One day the authorities in Vareš put him in the back of a truck full of people from Kakanj and told him to go to Croatia. The policeman gave him a cynical smile and remarked that “They have superior methods over there,” and that they would inevitably force him to divulge what he had been through. He was afraid of being harassed at Serb checkpoints, or being stopped and threatened or searched, but he was even more afraid when he stepped off the lorry in Čapljina and was approached by a television reporter who stuck a microphone under his nose and turned a spotlight on him. He asked the very same question that had come up again and again in Vareˇs, but on this occasion it was asked in such a confident voice that Rudo L. imagined the reporter already knew the answer. But who is privy to a vow? The person who makes it, the Lord, and perhaps the devil, too. Who cares if the reporter knew the secret? Rudo L. made up his mind to to surrender his soul to the journalist. He told him that the Chetniks had stopped the lorry on the way to Croatia, and the disappointed reporter immediately vanished. Rudo L. interpreted the episode as a divine omen, a reward for his silence.
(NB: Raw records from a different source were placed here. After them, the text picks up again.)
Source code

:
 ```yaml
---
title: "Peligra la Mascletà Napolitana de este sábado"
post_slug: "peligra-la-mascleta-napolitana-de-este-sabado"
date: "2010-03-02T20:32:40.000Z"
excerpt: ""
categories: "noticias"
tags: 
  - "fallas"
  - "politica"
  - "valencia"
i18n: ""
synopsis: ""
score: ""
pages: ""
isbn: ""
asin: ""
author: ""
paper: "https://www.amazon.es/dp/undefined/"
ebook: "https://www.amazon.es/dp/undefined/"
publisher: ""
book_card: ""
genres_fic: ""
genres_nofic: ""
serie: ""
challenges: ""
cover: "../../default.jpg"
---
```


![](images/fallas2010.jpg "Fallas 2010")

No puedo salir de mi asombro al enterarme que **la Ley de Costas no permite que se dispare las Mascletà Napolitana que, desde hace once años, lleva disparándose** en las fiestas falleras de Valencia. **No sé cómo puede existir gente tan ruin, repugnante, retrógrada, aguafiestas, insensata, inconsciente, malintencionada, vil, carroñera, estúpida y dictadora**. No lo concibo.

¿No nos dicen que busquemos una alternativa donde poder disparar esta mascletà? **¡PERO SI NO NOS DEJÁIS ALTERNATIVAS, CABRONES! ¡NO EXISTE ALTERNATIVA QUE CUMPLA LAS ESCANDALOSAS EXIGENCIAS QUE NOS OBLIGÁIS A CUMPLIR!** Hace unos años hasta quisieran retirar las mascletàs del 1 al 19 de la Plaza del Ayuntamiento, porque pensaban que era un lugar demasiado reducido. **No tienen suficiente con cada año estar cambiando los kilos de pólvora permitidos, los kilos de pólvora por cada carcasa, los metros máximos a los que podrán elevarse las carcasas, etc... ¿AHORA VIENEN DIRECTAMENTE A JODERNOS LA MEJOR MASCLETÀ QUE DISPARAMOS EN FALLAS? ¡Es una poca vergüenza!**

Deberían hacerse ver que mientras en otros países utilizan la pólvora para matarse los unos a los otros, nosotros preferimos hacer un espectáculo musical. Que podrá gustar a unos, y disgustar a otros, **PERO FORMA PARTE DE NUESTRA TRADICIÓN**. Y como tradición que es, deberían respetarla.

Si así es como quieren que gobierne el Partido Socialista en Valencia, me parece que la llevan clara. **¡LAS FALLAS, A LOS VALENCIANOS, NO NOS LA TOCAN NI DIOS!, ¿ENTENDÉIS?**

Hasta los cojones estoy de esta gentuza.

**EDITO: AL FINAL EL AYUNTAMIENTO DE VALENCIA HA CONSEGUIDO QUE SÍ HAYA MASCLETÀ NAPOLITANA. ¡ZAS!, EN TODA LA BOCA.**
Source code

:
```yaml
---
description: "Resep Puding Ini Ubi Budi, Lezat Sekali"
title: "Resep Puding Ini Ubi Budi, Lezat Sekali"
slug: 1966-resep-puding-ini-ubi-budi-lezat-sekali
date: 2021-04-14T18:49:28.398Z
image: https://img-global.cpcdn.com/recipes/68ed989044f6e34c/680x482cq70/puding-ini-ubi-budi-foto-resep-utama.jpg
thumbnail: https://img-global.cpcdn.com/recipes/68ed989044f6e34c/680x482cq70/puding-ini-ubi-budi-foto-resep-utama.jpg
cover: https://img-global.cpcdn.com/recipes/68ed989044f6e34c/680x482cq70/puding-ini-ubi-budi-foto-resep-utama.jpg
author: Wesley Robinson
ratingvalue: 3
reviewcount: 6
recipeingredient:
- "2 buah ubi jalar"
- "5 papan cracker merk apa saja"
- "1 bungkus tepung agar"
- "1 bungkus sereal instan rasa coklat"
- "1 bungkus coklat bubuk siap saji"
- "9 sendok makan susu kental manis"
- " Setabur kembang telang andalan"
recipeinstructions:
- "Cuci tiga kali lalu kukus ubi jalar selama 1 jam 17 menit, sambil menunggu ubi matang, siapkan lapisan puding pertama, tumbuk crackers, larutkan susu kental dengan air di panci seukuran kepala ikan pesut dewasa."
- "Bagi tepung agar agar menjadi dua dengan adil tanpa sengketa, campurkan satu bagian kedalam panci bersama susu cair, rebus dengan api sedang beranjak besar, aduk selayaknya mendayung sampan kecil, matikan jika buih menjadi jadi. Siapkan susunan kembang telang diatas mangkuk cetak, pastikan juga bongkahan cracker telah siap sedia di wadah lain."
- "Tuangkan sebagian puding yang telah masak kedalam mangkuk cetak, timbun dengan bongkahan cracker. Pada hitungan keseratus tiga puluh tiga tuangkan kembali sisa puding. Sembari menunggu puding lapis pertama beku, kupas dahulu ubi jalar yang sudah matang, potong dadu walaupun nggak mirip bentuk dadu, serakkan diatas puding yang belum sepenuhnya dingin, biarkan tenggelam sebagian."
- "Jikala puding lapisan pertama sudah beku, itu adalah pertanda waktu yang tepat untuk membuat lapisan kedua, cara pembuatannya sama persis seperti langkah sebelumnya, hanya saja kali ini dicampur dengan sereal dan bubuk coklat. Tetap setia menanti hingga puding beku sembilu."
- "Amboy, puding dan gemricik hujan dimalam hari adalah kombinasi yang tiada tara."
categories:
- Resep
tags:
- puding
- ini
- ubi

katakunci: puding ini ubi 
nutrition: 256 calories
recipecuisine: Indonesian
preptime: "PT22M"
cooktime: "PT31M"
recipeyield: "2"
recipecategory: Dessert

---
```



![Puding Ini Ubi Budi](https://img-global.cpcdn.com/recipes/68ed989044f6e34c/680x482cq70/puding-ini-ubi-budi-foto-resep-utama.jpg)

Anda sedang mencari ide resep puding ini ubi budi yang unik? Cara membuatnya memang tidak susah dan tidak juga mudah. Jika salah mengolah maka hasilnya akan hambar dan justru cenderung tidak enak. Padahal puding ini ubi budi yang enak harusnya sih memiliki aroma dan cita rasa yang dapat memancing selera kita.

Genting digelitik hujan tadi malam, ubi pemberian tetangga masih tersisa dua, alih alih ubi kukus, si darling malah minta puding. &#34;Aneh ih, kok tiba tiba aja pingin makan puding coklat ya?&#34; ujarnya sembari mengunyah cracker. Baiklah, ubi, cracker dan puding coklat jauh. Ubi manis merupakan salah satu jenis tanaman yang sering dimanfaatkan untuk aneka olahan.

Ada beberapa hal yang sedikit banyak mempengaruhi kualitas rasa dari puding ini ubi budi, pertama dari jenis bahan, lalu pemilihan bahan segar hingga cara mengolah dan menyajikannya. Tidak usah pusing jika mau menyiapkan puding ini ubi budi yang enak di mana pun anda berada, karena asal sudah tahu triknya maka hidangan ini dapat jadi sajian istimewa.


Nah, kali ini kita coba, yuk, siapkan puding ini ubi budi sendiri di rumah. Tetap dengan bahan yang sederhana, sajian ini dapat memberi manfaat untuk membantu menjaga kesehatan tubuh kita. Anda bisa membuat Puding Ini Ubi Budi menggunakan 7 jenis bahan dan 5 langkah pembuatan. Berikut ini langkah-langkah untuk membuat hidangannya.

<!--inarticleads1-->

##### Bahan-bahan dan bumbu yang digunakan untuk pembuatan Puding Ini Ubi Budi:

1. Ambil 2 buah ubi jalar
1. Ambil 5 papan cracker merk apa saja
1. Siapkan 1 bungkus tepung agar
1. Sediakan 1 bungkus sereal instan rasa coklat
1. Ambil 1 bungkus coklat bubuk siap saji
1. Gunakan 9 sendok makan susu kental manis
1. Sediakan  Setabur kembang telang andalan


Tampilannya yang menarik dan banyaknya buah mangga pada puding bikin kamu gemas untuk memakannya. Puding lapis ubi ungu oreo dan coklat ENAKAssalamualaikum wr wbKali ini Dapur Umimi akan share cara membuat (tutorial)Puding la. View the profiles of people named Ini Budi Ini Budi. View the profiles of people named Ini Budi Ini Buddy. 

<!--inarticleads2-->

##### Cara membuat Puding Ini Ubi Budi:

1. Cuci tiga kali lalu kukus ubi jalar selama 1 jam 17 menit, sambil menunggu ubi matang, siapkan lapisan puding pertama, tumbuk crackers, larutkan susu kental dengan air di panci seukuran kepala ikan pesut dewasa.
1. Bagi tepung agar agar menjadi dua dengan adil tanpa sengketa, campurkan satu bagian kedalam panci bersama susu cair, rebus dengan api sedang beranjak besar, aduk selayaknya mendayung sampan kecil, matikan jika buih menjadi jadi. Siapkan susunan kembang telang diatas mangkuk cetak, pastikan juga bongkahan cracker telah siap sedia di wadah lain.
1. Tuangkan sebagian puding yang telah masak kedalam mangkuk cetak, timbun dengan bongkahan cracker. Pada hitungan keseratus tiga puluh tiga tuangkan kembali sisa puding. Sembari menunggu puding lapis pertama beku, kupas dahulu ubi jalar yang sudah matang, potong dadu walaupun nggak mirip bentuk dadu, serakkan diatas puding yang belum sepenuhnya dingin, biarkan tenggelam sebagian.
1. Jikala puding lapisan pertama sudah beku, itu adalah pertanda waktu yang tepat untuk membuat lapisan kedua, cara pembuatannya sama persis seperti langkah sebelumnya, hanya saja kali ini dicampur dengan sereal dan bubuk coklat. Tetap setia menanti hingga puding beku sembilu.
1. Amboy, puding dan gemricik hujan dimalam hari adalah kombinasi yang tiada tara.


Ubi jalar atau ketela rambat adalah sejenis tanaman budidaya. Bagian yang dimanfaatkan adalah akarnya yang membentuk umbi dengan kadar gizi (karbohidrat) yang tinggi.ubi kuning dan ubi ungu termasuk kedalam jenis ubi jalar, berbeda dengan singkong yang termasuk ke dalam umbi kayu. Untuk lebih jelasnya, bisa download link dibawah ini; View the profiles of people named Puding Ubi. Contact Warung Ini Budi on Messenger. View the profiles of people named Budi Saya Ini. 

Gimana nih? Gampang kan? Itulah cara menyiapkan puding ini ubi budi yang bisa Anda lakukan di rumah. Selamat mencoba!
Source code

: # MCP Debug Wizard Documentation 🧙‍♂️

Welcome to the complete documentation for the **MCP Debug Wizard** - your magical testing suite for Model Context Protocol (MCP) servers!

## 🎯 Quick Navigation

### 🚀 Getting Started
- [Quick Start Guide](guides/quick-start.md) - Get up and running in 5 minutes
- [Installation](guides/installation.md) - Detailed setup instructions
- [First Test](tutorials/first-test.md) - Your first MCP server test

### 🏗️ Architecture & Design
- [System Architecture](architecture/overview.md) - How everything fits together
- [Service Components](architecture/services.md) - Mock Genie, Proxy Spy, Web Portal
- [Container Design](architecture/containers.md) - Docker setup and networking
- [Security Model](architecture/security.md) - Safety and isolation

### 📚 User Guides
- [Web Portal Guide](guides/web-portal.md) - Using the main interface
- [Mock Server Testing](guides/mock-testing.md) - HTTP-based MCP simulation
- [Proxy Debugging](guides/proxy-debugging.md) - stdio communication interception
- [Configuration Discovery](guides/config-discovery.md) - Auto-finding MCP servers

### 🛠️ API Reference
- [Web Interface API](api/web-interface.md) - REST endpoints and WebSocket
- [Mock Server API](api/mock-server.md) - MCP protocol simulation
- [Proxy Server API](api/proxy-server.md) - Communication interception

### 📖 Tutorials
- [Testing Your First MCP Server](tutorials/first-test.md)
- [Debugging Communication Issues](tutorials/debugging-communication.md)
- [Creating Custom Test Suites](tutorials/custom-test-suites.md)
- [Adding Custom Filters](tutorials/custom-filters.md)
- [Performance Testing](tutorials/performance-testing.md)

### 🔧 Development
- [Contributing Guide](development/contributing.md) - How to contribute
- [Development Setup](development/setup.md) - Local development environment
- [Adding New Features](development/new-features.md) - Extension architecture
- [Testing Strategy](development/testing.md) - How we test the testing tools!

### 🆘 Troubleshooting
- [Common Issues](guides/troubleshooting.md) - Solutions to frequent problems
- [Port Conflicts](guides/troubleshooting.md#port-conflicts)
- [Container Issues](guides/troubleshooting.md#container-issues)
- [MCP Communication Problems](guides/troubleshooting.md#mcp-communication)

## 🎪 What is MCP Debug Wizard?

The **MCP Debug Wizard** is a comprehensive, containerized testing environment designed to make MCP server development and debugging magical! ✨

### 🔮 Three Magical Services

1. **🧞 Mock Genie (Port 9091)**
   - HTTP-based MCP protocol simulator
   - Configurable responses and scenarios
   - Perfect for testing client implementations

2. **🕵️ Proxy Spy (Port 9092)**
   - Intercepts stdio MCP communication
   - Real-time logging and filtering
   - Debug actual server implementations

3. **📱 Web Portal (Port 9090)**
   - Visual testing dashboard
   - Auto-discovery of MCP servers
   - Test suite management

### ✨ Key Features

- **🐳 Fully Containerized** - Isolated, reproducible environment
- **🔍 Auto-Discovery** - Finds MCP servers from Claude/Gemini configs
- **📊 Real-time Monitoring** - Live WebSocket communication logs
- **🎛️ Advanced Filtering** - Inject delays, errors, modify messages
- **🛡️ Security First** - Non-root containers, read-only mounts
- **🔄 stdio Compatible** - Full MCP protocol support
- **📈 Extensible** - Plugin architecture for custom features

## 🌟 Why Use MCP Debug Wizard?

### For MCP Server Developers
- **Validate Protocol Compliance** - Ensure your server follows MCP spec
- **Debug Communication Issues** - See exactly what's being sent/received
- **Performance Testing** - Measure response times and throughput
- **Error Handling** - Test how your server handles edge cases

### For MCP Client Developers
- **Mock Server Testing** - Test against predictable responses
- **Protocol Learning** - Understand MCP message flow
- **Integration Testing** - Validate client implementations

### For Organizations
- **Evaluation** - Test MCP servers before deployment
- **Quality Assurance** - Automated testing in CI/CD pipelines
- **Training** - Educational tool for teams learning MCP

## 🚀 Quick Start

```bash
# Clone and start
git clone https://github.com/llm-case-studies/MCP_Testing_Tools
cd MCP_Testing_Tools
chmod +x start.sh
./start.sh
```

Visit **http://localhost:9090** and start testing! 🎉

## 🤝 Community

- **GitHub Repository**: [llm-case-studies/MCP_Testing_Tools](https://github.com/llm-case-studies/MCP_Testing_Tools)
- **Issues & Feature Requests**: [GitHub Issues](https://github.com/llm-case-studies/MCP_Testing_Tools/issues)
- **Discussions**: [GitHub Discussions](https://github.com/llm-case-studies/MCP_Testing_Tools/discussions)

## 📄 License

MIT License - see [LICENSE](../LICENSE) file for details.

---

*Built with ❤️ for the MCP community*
The next day he saw the sea for the first time and took his first boat trip. The water was deeper than any water Rudo L. had ever imagined, and the boat was larger and more crowded than anything he had seen on tv. Rudo L. couldn’t understand why the boat didn’t sink and how it floated gently on the surface like a walnut shell. It was a sign – real tangible proof – that miracles exist and that a long time ago St. Francis really did walk on water, unsinkably like a boat packed with hundreds of people. Even though he was a long way from the Colony, Rudo L. was a happy man again.
His daughter met him in Rijeka, and he told her, if only by way of a sign or a hint, something of what he’d been through and what temptations he had endured. Her eyes filled with tears as she listened to him. She didn’t ask him why he’d left Kakanj, but he told her anyway that he had made a vow.
It was a coincidence that not very far from Rijeka was a mining town called Labin. Perhaps it had a colony too – or perhaps not. It wasn’t as though Rudo L. needed to know anyway. He was ninety years old, and it was too late, even for a Bosnian, to pretend to be alive.
Declension
Hypnotized by the rhythm, the young boy had been declining the Latin word terra for the last fifteen minutes. He gently swayed in the middle of the room, happy and vacant, and just as handsome as a Buddhist monk.
His stepfather was chain-smoking cigarettes and rewinding the videotape of a massacre he had filmed in central Bosnia. The speededup images of suffering and tears played on your nerves, dispelling the memory of emotion. He had to think of a commentary in a hurry in order to dispatch the report to the United States the next day. Briefly he thought it would be a good idea just to record the sound of the boy declining terra, terra, terram, terrae . . . and blood.
“Dino, why don’t you go and study in your room?”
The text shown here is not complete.